Hi,

Importing files with XML-importer seems to work fine. But the Find&Merge
scenario's seem a bit more troublesome, I can't figure out how to find and
merge exact matches (not even tried the fuzzy-stuff).
Let me start by saying that I'm not a java-developer, I'm just trying to use
what is there. I'm looking for a working example with which I can tinker a
little. But I think the example-classes aren't working properly.

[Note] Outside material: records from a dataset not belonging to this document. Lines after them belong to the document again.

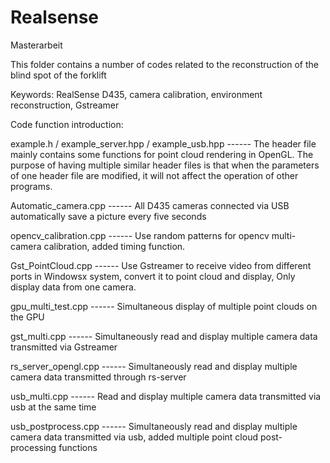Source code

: # Realsense
Masterarbeit


This folder contains a number of codes related to the reconstruction of the blind spot of the forklift

Keywords: RealSense D435, camera calibration, environment reconstruction, Gstreamer



Code function introduction:

example.h / example_server.hpp / example_usb.hpp    ------    The header file mainly contains some functions for point cloud rendering in OpenGL. The purpose of having multiple similar header files is that when the parameters of one header file are modified, it will not affect the operation of other programs.

Automatic_camera.cpp      ------     All D435 cameras connected via USB automatically save a picture every five seconds

opencv_calibration.cpp    ------     Use random patterns for opencv multi-camera calibration, added timing function.

Gst_PointCloud.cpp        ------     Use Gstreamer to receive video from different ports in Windowsx system, convert it to point cloud and display, Only display data from one camera.

gpu_multi_test.cpp     ------     Simultaneous display of multiple point clouds on the GPU

gst_multi.cpp       ------      Simultaneously read and display multiple camera data transmitted via Gstreamer

rs_server_opengl.cpp      ------      Simultaneously read and display multiple camera data transmitted through rs-server

usb_multi.cpp   ------      Read and display multiple camera data transmitted via usb at the same time

usb_postprocess.cpp      ------     Simultaneously read and display multiple camera data transmitted via usb, added multiple point cloud post-processing functions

I started with the XML-importer examples. The class urlFinder worked after
updating the code a little (thanks to elfuego).
In Persons and MoviesFinder.java "tmpObj.getNode().parent" has to be
replaced with "tmpObj.getNode().getBuilder()"
The class then compiles fine.

The example builderfile for Moviesxxx has to be edited (name=guiname and the
end tag </field> is missing).
I changed the path where the class is found but that shouldn't be to
critical?!

When I try to import some of the exampledata I get errors in the logs and
nothing gets imported. It seems that there's an error in the class-file.
Someone maybe's got a clue of what 's wrong?

I've attached the source of the class I used.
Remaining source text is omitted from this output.